Overall, the current limitations of ESI Caching make it a less preferred caching mechanism for today's modern sites that generate vast varieties of personalization and ever-changing implementation.

CDN Caching with Ajax

Modern web implementations are leaning to assemble the pages at the user end (browser) by using Ajax calls to retrieve bits and pieces of the information or perform some action on the user session in the application server. The page assembly in this case is performed on the browser end, at cost of multiple HTTP requests going on through CDN. Since Ajax call is just another HTTP call, all the caching artifacts and techniques that exist on the CDN to cache the full page are directly applicable to make Ajax calls cacheable on the CDN as well.

This strategy enables the separation of the type of the content on the e-commerce site to make it cacheable with different caching and invalidation rules. This is typical approach to prepare/enable modern WCS site implementation for CDN caching. For successful caching of the dynamic pages on CDN, the content of the base page should be non-personalized, readily reusable for any user, while the user-specific content is retrieved via Ajax calls to the application server.

Ajax versus ESI

An obvious question is how ESI and Ajax are compared from the overall efficiency of the implementation. The following comparison clarifies the data delivery efficiency by simple comparison between ESI, Ajax approach, and third method of delivering the information – Cookie-based data delivery:

Table 1. Efficiency comparison of ESI and Ajax
FeatureFrag. CachingCookieAjax Call
Difficulty Simple Simple to Complex Complex
Performance Impact Small None or Negligible Small to Moderate
Cache pool/Cache infrastructure load Medium None Medium
CDN constraint ESI required None.
(can use regular caching implementation)
None.
(can use regular caching implementation)

Cookie-based data delivery is an indispensable method of implementing simple personalization that is user-specific only. A typical example of this is minicart data, or welcome message that appears on virtually every WCS e-commerce site.

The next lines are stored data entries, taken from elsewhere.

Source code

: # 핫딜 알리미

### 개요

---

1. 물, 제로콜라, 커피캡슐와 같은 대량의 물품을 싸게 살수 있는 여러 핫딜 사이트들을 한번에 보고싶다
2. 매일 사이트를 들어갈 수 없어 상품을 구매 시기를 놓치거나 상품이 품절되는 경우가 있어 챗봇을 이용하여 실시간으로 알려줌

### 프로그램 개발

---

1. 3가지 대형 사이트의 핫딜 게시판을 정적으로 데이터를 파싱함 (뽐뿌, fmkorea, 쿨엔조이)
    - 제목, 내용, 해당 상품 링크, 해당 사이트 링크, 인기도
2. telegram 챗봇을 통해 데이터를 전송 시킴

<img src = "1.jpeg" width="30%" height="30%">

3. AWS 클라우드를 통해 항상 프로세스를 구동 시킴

The comparison is done on 4 different aspects:

  1. Ease of implementation, where the ESI is at advantage that requires minimal involvement, followed by cookie data delivery method. The Ajax method is considered most involving in the implementation phase since the cost of browser end assembly falls into the development phase.
  2. Performance impact on the site, where the performance impact represents the overhead of the application server to manage the data when the requests are not cached. Obviously the ESI approach has a minimal cost, followed by cookie method that has small overhead. At last is the Ajax approach, due to the multiple HTTP requests needed to assemble the page is most costly.
  3. Cache Infrastructure Load or cost of the implementation w.r.t. cache maintenance and overhead in the system. Cookie-based delivery is most efficient since it does not generate any cache content, while ESI and Ajax are at same cost since both approaches are generating about the same number of cached objects in the cache pool.
  4. CDN implication, where the method is evaluated from the CDN standpoint in terms of required functions and complex caching implementations. Cookie and Ajax approach does not require any specifics at the CDN level, while ESI method requires ESI support and more complex management of the data in the cache.

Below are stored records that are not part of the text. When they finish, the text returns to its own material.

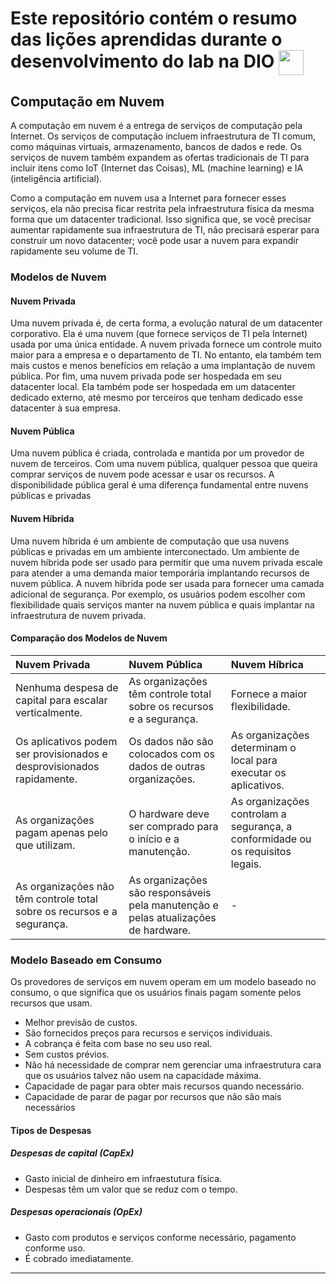 <h1>
    <span> Este repositório contém o resumo das lições aprendidas durante o desenvolvimento do lab na DIO</span>
    <a href="https://www.dio.me/">
     <img align="center" width="40px" src="https://hermes.digitalinnovation.one/assets/diome/logo-minimized.png"></a>
</h1>

## Computação em Nuvem
A computação em nuvem é a entrega de serviços de computação pela Internet. Os serviços de computação incluem infraestrutura de TI comum, como máquinas virtuais, armazenamento, bancos de dados e rede. Os serviços de nuvem também expandem as ofertas tradicionais de TI para incluir itens como IoT (Internet das Coisas), ML (machine learning) e IA (inteligência artificial).

Como a computação em nuvem usa a Internet para fornecer esses serviços, ela não precisa ficar restrita pela infraestrutura física da mesma forma que um datacenter tradicional. Isso significa que, se você precisar aumentar rapidamente sua infraestrutura de TI, não precisará esperar para construir um novo datacenter; você pode usar a nuvem para expandir rapidamente seu volume de TI.

### Modelos de Nuvem
#### Nuvem Privada
Uma nuvem privada é, de certa forma, a evolução natural de um datacenter corporativo. Ela é uma nuvem (que fornece serviços de TI pela Internet) usada por uma única entidade. A nuvem privada fornece um controle muito maior para a empresa e o departamento de TI. No entanto, ela também tem mais custos e menos benefícios em relação a uma implantação de nuvem pública. Por fim, uma nuvem privada pode ser hospedada em seu datacenter local. Ela também pode ser hospedada em um datacenter dedicado externo, até mesmo por terceiros que tenham dedicado esse datacenter à sua empresa.
#### Nuvem Pública
Uma nuvem pública é criada, controlada e mantida por um provedor de nuvem de terceiros. Com uma nuvem pública, qualquer pessoa que queira comprar serviços de nuvem pode acessar e usar os recursos. A disponibilidade pública geral é uma diferença fundamental entre nuvens públicas e privadas
#### Nuvem Híbrida
Uma nuvem híbrida é um ambiente de computação que usa nuvens públicas e privadas em um ambiente interconectado. Um ambiente de nuvem híbrida pode ser usado para permitir que uma nuvem privada escale para atender a uma demanda maior temporária implantando recursos de nuvem pública. A nuvem híbrida pode ser usada para fornecer uma camada adicional de segurança. Por exemplo, os usuários podem escolher com flexibilidade quais serviços manter na nuvem pública e quais implantar na infraestrutura de nuvem privada.

#### Comparação dos Modelos de Nuvem
<table>
  <thead>
    <tr align="left">
      <th>Nuvem Privada</th>
      <th>Nuvem Pública</th>
      <th>Nuvem Híbrica</th>
    </tr>
  </thead>
  <tbody align="left">
    <tr>
      <td>Nenhuma despesa de capital para escalar verticalmente.</td>
      <td>As organizações têm controle total sobre os recursos e a segurança.</td>
      <td>Fornece a maior flexibilidade.</td>
    </tr>
    <tr>
      <td>Os aplicativos podem ser provisionados e desprovisionados rapidamente.</td>
      <td>Os dados não são colocados com os dados de outras organizações.</td>
      <td>As organizações determinam o local para executar os aplicativos.</td>
    </tr>
    <tr>
      <td>As organizações pagam apenas pelo que utilizam.</td>
      <td>O hardware deve ser comprado para o início e a manutenção.</td>  
      <td>As organizações controlam a segurança, a conformidade ou os requisitos legais.</td>  
    </tr>
    <tr>
      <td>As organizações não têm controle total sobre os recursos e a segurança.</td>
      <td>As organizações são responsáveis pela manutenção e pelas atualizações de hardware.</td>    
      <td>-</td>    
    </tr>
  </tbody>
</table>

### Modelo Baseado em Consumo
Os provedores de serviços em nuvem operam em um modelo baseado no consumo,  o que significa que os usuários finais pagam somente pelos recursos que usam.
* Melhor previsão de custos.
* São fornecidos preços para recursos e serviços individuais.
* A cobrança é feita com base no seu uso real.
* Sem custos prévios.
* Não há necessidade de comprar nem gerenciar uma infraestrutura cara que os usuários talvez não usem na capacidade máxima.
* Capacidade de pagar para obter mais recursos quando necessário.
* Capacidade de parar de pagar por recursos que não são mais necessários

#### Tipos de Despesas

##### Despesas de capital (CapEx)
* Gasto inicial de dinheiro em infraestutura física.
* Despesas têm um valor que se reduz com o tempo.

##### Despesas operacionais (OpEx)
* Gasto com produtos e serviços conforme necessário, pagamento conforme uso.
* É cobrado imediatamente.

---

In conclusion, high volume and high performance e-commerce sites would most benefit from Cookie delivery method in terms of performance. However, this method has limitations and might not suffice for rich content. Fragment Caching with ESI is relatively natural extension of the existing fragment caching in DynaCache, but it fails short in delivering full caching solution at the edge server near the user due to the ESI caching constraints. If fragment is not cacheable, then the overall response times and execution cost are on same level as sites that do not implement CDN caching (for dynamic pages). Ajax approach resolves both cookie and ESI constraints – in the case of the ESI limitations Ajax approach can be considered as separate HTTP request that can be micromanaged by separate caching rule.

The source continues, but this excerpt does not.